● ACTION ITEM:
In the listing that follows, the lines starting at the one containing "- **High-Level Modeling**: Establish" and ending at the one containing "I did change" are to be returned exactly, both boundary lines included, and no others.

● DATASET:

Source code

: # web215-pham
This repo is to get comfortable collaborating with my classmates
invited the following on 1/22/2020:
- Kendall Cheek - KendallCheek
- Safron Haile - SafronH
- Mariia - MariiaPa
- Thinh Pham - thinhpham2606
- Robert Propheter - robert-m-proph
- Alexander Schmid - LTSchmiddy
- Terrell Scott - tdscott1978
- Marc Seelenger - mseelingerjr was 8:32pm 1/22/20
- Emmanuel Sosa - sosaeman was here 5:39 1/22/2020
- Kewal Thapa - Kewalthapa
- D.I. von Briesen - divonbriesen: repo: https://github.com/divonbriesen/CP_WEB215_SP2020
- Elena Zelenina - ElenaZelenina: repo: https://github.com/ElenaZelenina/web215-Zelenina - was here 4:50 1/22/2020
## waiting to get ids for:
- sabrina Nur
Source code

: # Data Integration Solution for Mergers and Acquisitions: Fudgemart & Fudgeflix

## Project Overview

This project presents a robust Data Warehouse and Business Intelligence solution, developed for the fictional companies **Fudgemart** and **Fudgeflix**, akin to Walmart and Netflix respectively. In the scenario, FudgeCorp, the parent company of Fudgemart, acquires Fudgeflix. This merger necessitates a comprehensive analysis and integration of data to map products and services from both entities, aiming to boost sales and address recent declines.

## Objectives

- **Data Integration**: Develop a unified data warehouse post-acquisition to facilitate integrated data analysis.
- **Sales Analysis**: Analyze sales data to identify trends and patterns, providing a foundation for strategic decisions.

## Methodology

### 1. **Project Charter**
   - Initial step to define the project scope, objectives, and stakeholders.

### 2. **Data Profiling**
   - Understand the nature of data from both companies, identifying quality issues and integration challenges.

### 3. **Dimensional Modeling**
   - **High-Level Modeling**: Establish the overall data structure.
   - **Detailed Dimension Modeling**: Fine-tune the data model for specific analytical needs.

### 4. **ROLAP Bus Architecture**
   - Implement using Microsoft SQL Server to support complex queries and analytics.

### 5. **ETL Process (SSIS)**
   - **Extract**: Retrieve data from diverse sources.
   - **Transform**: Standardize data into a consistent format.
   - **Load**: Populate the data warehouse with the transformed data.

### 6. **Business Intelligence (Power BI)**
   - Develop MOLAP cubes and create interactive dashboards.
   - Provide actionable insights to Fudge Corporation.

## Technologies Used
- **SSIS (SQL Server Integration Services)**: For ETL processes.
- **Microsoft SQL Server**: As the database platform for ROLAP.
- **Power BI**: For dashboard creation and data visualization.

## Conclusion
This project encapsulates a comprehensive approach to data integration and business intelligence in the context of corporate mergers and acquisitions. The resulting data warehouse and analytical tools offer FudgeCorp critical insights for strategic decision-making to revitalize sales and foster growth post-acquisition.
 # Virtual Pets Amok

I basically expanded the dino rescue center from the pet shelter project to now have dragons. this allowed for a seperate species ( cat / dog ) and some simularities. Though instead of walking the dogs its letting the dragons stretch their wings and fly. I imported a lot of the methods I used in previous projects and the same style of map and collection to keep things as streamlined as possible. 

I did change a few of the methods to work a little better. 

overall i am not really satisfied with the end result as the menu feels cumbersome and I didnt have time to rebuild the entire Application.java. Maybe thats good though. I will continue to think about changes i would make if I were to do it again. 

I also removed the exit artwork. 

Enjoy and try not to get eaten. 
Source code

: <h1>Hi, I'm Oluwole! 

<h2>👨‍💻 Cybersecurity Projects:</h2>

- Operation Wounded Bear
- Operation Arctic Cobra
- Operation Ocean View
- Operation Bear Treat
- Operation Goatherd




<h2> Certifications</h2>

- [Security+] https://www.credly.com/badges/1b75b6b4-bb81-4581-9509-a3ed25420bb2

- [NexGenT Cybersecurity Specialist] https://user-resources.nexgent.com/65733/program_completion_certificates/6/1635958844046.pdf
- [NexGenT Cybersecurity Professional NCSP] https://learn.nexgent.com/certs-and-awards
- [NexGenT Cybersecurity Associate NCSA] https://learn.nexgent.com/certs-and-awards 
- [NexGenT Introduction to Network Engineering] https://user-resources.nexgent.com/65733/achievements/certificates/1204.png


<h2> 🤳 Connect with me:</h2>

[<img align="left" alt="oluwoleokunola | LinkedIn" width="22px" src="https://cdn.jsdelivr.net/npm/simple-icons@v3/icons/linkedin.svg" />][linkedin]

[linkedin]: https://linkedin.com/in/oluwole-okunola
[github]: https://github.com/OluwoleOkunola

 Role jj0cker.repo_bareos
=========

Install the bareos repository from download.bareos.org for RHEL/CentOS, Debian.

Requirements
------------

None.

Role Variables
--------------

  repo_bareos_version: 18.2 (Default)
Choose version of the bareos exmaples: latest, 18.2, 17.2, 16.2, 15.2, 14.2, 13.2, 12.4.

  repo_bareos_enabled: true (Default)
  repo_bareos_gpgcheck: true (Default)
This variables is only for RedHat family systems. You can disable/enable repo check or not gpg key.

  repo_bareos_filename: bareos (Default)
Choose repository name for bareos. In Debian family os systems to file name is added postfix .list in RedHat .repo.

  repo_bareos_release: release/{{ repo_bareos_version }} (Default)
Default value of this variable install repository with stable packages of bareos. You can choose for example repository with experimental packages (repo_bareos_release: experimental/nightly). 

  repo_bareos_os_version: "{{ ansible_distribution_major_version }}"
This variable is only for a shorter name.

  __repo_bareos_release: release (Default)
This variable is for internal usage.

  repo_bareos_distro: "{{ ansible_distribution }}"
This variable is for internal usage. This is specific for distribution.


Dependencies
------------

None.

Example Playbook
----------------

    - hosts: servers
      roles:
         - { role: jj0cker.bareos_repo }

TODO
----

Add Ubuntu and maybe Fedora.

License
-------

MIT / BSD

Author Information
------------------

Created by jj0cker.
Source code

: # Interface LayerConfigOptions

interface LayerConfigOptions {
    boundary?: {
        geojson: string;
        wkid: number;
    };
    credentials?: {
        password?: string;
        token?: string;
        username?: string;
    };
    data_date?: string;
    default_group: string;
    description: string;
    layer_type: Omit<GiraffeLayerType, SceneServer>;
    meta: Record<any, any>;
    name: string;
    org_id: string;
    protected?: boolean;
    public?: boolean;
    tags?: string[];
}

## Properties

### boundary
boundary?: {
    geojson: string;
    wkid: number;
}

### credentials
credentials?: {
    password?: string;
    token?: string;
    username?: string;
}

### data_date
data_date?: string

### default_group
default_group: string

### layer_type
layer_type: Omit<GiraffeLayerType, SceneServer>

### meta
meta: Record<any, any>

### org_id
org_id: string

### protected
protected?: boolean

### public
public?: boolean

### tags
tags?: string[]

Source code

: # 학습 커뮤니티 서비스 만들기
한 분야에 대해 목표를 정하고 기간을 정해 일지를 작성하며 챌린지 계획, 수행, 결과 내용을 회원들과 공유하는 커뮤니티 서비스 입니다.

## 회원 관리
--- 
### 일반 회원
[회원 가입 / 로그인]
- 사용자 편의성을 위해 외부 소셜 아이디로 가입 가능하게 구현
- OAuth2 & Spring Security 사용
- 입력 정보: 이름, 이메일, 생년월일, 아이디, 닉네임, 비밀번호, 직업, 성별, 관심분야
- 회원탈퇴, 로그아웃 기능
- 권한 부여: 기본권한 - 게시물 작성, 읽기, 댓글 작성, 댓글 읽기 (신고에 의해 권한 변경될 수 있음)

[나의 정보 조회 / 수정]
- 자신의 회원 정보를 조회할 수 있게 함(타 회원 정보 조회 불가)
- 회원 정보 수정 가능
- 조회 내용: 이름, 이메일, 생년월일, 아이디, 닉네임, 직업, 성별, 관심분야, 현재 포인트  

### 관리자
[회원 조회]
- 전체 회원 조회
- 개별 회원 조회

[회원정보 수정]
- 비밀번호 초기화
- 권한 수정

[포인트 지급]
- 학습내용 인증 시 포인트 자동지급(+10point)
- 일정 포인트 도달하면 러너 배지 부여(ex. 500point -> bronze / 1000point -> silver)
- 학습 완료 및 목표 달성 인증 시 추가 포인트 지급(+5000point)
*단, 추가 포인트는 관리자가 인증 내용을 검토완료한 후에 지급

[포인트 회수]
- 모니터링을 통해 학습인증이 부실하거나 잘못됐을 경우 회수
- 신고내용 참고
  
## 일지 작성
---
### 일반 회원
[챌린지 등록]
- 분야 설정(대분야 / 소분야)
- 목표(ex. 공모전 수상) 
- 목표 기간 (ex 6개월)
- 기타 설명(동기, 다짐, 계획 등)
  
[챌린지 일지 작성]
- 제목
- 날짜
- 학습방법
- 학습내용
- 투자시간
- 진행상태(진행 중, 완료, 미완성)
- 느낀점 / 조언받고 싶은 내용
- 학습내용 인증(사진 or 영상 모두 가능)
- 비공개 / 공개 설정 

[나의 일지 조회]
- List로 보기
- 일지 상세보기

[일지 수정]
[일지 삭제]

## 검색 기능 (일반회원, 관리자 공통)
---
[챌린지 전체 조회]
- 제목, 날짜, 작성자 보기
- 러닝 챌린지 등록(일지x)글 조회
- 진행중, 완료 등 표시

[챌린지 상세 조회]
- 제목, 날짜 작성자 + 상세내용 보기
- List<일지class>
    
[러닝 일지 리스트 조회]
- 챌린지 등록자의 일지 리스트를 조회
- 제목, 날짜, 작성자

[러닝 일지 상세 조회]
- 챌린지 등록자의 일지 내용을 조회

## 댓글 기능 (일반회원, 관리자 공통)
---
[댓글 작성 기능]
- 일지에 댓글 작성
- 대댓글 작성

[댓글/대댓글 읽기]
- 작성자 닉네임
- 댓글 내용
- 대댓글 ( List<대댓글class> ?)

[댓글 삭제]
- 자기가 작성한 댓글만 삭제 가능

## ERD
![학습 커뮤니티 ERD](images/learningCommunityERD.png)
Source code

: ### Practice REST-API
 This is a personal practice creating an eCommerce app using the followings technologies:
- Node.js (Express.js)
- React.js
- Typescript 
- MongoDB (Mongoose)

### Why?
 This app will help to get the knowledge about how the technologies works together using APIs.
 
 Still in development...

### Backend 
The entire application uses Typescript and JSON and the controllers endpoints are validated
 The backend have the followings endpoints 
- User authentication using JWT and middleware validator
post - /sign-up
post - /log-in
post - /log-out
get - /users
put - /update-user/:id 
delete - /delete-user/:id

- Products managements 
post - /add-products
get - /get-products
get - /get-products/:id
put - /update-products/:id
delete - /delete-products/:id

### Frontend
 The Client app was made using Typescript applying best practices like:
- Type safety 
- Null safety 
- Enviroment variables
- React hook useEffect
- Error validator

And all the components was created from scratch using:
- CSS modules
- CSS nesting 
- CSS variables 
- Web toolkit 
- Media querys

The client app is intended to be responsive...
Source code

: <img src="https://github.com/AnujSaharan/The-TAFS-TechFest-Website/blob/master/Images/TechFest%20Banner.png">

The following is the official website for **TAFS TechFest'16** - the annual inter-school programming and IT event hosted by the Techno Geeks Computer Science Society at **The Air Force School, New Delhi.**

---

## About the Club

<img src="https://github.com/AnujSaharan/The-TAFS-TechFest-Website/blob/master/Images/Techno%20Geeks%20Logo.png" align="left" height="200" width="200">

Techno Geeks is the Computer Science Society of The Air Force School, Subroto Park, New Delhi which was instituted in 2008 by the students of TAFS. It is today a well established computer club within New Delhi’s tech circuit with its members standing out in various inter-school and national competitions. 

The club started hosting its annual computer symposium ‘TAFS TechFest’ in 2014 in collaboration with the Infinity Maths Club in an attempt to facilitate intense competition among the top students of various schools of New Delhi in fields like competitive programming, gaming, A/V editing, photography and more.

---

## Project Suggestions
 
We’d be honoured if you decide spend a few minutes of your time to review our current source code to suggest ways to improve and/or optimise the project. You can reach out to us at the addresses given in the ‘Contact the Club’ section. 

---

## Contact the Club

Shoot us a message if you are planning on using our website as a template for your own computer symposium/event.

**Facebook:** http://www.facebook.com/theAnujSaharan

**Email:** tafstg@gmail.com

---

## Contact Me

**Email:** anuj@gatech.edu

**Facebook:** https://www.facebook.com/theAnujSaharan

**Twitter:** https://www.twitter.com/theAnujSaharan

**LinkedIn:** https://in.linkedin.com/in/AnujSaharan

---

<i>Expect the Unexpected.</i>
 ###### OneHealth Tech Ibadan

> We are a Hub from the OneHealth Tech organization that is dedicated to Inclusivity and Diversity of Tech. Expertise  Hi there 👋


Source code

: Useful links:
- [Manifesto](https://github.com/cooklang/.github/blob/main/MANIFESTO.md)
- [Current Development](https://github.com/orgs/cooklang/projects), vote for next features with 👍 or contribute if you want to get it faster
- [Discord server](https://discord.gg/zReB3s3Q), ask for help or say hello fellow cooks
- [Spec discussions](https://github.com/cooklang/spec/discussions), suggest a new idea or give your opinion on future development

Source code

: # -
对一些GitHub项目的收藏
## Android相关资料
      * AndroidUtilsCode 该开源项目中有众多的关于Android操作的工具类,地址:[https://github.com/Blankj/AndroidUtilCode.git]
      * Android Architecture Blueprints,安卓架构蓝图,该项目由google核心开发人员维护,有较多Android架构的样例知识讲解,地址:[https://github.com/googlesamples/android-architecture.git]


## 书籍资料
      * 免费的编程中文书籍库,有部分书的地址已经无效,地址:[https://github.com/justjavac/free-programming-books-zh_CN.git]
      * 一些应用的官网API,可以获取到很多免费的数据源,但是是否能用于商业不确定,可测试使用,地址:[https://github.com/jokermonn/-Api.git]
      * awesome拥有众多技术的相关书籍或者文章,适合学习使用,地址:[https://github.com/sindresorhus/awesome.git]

● PROBLEM SOLUTION:
   - **High-Level Modeling**: Establish the overall data structure.
   - **Detailed Dimension Modeling**: Fine-tune the data model for specific analytical needs.

### 4. **ROLAP Bus Architecture**
   - Implement using Microsoft SQL Server to support complex queries and analytics.

### 5. **ETL Process (SSIS)**
   - **Extract**: Retrieve data from diverse sources.
   - **Transform**: Standardize data into a consistent format.
   - **Load**: Populate the data warehouse with the transformed data.

### 6. **Business Intelligence (Power BI)**
   - Develop MOLAP cubes and create interactive dashboards.
   - Provide actionable insights to Fudge Corporation.

## Technologies Used
- **SSIS (SQL Server Integration Services)**: For ETL processes.
- **Microsoft SQL Server**: As the database platform for ROLAP.
- **Power BI**: For dashboard creation and data visualization.

## Conclusion
This project encapsulates a comprehensive approach to data integration and business intelligence in the context of corporate mergers and acquisitions. The resulting data warehouse and analytical tools offer FudgeCorp critical insights for strategic decision-making to revitalize sales and foster growth post-acquisition.
 # Virtual Pets Amok

I basically expanded the dino rescue center from the pet shelter project to now have dragons. this allowed for a seperate species ( cat / dog ) and some simularities. Though instead of walking the dogs its letting the dragons stretch their wings and fly. I imported a lot of the methods I used in previous projects and the same style of map and collection to keep things as streamlined as possible. 

I did change a few of the methods to work a little better. 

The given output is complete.